One was a letter which Brittain wrote to her friend after her marriage, saying extremely uncomplimentary things about her husband on their wedding night, and the other, later, about an unpublished memoir written by her brother Edward's Commanding Officer, in which he disclosed that Edward had been warned by his CO that his letters to another officer were being read. Bostridge linked this to an incident in Brittain's novel 'Honourable Estate' in which a character caught having sex with another man deliberately got himself killed by going over the top. Bostridge explained the social and legal consequences of homosexual behaviour, at the time. 

He did explain that of course it is impossible know with any certainty whether Edward was gay(although he did attend Uppingham school, which was apparently exposed as being notorious for bullying and "filthy behaviour" . . 

He also spoke about the importance of realizing that Testament of Youth was written some 15 years after the event, and that having also read Brittain's letters and diary, it was fascinating to see the change to her attitude.
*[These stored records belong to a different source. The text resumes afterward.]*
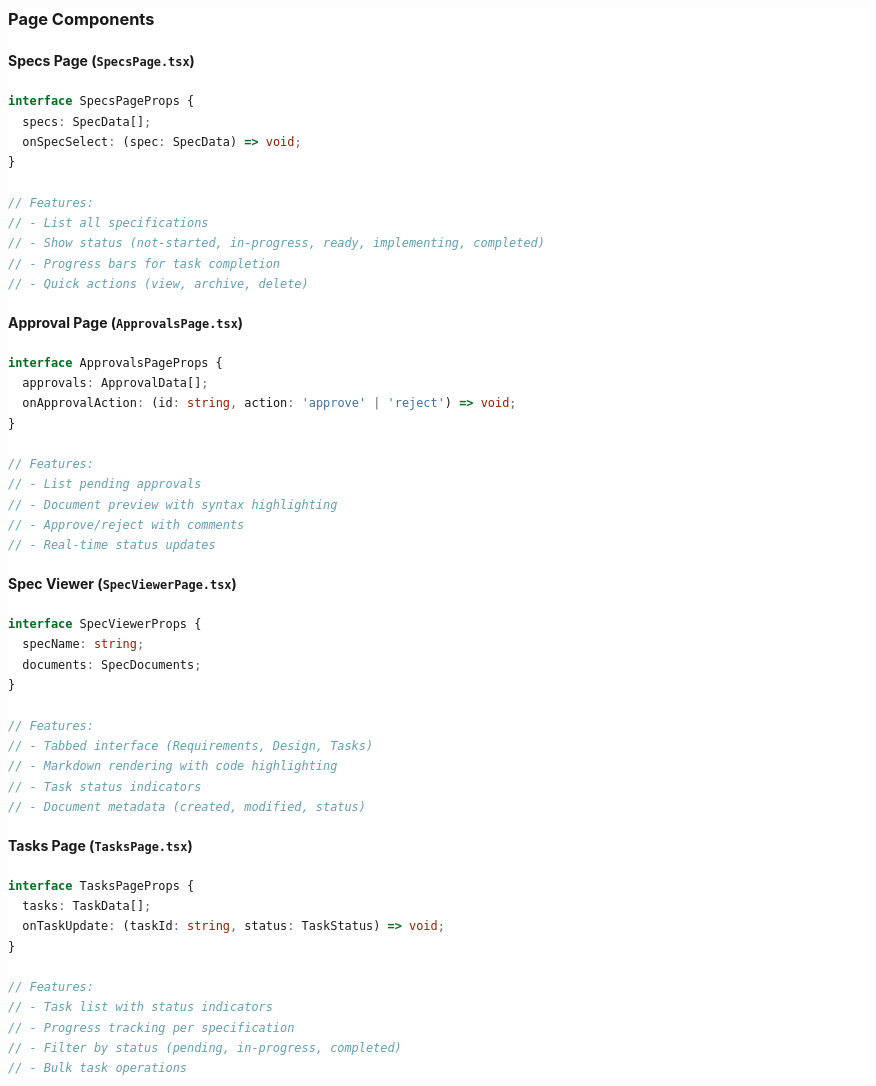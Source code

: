 ### Page Components

#### Specs Page (`SpecsPage.tsx`)
```typescript
interface SpecsPageProps {
  specs: SpecData[];
  onSpecSelect: (spec: SpecData) => void;
}

// Features:
// - List all specifications
// - Show status (not-started, in-progress, ready, implementing, completed)
// - Progress bars for task completion
// - Quick actions (view, archive, delete)
```

#### Approval Page (`ApprovalsPage.tsx`)
```typescript
interface ApprovalsPageProps {
  approvals: ApprovalData[];
  onApprovalAction: (id: string, action: 'approve' | 'reject') => void;
}

// Features:
// - List pending approvals
// - Document preview with syntax highlighting
// - Approve/reject with comments
// - Real-time status updates
```

#### Spec Viewer (`SpecViewerPage.tsx`)
```typescript
interface SpecViewerProps {
  specName: string;
  documents: SpecDocuments;
}

// Features:
// - Tabbed interface (Requirements, Design, Tasks)
// - Markdown rendering with code highlighting
// - Task status indicators
// - Document metadata (created, modified, status)
```

#### Tasks Page (`TasksPage.tsx`)
```typescript
interface TasksPageProps {
  tasks: TaskData[];
  onTaskUpdate: (taskId: string, status: TaskStatus) => void;
}

// Features:
// - Task list with status indicators
// - Progress tracking per specification
// - Filter by status (pending, in-progress, completed)
// - Bulk task operations
```
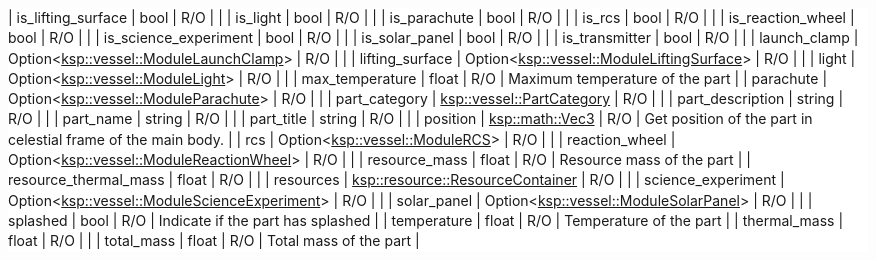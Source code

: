 | is_lifting_surface    | bool                                                                                                | R/O       |                                                                |
| is_light              | bool                                                                                                | R/O       |                                                                |
| is_parachute          | bool                                                                                                | R/O       |                                                                |
| is_rcs                | bool                                                                                                | R/O       |                                                                |
| is_reaction_wheel     | bool                                                                                                | R/O       |                                                                |
| is_science_experiment | bool                                                                                                | R/O       |                                                                |
| is_solar_panel        | bool                                                                                                | R/O       |                                                                |
| is_transmitter        | bool                                                                                                | R/O       |                                                                |
| launch_clamp          | Option&lt;[ksp::vessel::ModuleLaunchClamp](/reference/ksp/vessel.md#modulelaunchclamp)>             | R/O       |                                                                |
| lifting_surface       | Option&lt;[ksp::vessel::ModuleLiftingSurface](/reference/ksp/vessel.md#moduleliftingsurface)>       | R/O       |                                                                |
| light                 | Option&lt;[ksp::vessel::ModuleLight](/reference/ksp/vessel.md#modulelight)>                         | R/O       |                                                                |
| max_temperature       | float                                                                                               | R/O       | Maximum temperature of the part                                |
| parachute             | Option&lt;[ksp::vessel::ModuleParachute](/reference/ksp/vessel.md#moduleparachute)>                 | R/O       |                                                                |
| part_category         | [ksp::vessel::PartCategory](/reference/ksp/vessel.md#partcategory)                                  | R/O       |                                                                |
| part_description      | string                                                                                              | R/O       |                                                                |
| part_name             | string                                                                                              | R/O       |                                                                |
| part_title            | string                                                                                              | R/O       |                                                                |
| position              | [ksp::math::Vec3](/reference/ksp/math.md#vec3)                                                      | R/O       | Get position of the part in celestial frame of the main body.  |
| rcs                   | Option&lt;[ksp::vessel::ModuleRCS](/reference/ksp/vessel.md#modulercs)>                             | R/O       |                                                                |
| reaction_wheel        | Option&lt;[ksp::vessel::ModuleReactionWheel](/reference/ksp/vessel.md#modulereactionwheel)>         | R/O       |                                                                |
| resource_mass         | float                                                                                               | R/O       | Resource mass of the part                                      |
| resource_thermal_mass | float                                                                                               | R/O       |                                                                |
| resources             | [ksp::resource::ResourceContainer](/reference/ksp/resource.md#resourcecontainer)                    | R/O       |                                                                |
| science_experiment    | Option&lt;[ksp::vessel::ModuleScienceExperiment](/reference/ksp/vessel.md#modulescienceexperiment)> | R/O       |                                                                |
| solar_panel           | Option&lt;[ksp::vessel::ModuleSolarPanel](/reference/ksp/vessel.md#modulesolarpanel)>               | R/O       |                                                                |
| splashed              | bool                                                                                                | R/O       | Indicate if the part has splashed                              |
| temperature           | float                                                                                               | R/O       | Temperature of the part                                        |
| thermal_mass          | float                                                                                               | R/O       |                                                                |
| total_mass            | float                                                                                               | R/O       | Total mass of the part                                         |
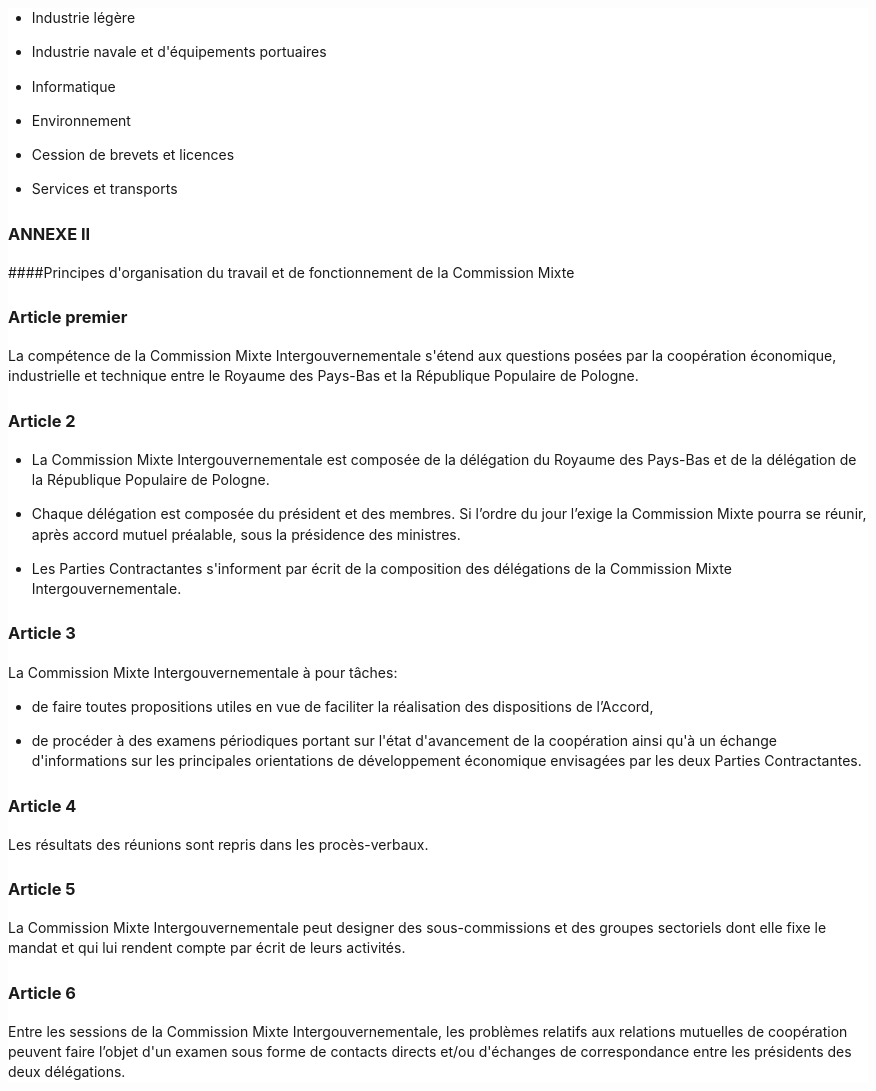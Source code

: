 - Industrie légère  

- Industrie navale et d'équipements portuaires  

- Informatique  

- Environnement  

- Cession de brevets et licences  

- Services et transports     

### ANNEXE  II  

####Principes d'organisation du travail et de fonctionnement de la Commission Mixte

### Article  premier  

La compétence de la Commission Mixte Intergouvernementale s'étend aux questions posées par la coopération économique, industrielle et technique entre le Royaume des Pays-Bas et la République Populaire de Pologne.  

### Article  2  

- La Commission Mixte Intergouvernementale est composée de la délégation du Royaume des Pays-Bas et de la délégation de la République Populaire de Pologne.  

- Chaque délégation est composée du président et des membres. Si l’ordre du jour l’exige la Commission Mixte pourra se réunir, après accord mutuel préalable, sous la présidence des ministres.  

- Les Parties Contractantes s'informent par écrit de la composition des délégations de la Commission Mixte Intergouvernementale.    

### Article  3  

La Commission Mixte Intergouvernementale à pour tâches: 

- de faire toutes propositions utiles en vue de faciliter la réalisation des dispositions de l’Accord,  

- de procéder à des examens périodiques portant sur l'état d'avancement de la coopération ainsi qu'à un échange d'informations sur les principales orientations de développement économique envisagées par les deux Parties Contractantes.    

### Article  4  

Les résultats des réunions sont repris dans les procès-verbaux.  

### Article  5  

La Commission Mixte Intergouvernementale peut designer des sous-commissions et des groupes sectoriels dont elle fixe le mandat et qui lui rendent compte par écrit de leurs activités.  

### Article  6  

Entre les sessions de la Commission Mixte Intergouvernementale, les problèmes relatifs aux relations mutuelles de coopération peuvent faire l’objet d'un examen sous forme de contacts directs et/ou d'échanges de correspondance entre les présidents des deux délégations.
For instance, her diaries show a very patriotic, almost Jingoistic enthusiasm at the start of the war, and was enthusiastic about her brother joining up, which is not reflected in the finished work.

Bostridge said that he was, on the whole, happy with the film - other than the scene where Brittoai learns about Leighton's death. He also pointed out that the film is somewhat misleading in how Brittain's parents treated her wish to attend University - he sad that Brittain's mother was very enthusiastic and supportive, and that Britton herself had reservations, fearing that going to Oxford would make it harder for her to marry well! 

All in all, very interesting. I haven't yet seen the Testament of Youth film but do want to do so. 

I then headed over to the Forum, for Austentatious. 

Which was a complete change of pace, and a whole lot of fun. 

It is an improvised performance of a 'lost' Austen(esque) novel based on a title suggested by the audience - in this case,'Who cares what colour *that* dress is', beating 'Maids in Waiting' (Described by the cast as 'the Made in Essex of its day) and described as one of Austen's 700+ lost novels..

The play was performed by a cast of 5, masquerading as a cast of thousands (well, 10s, anyway) and included a ball, an elopement, some jam, many references to what happened 'last time', and a happy ending for at least one couple! 


Photo from @Viv Groskop's twitter feed and (C) Viv Groskop
It was a whole lot of fun. Austentatious are currently touring - well worth seeing if you can (dates on their website, here)

I am looking forward to several ore Bath Lit Fest events next weekend including seeing Kazuo Ishiguro, and Celia Imrie.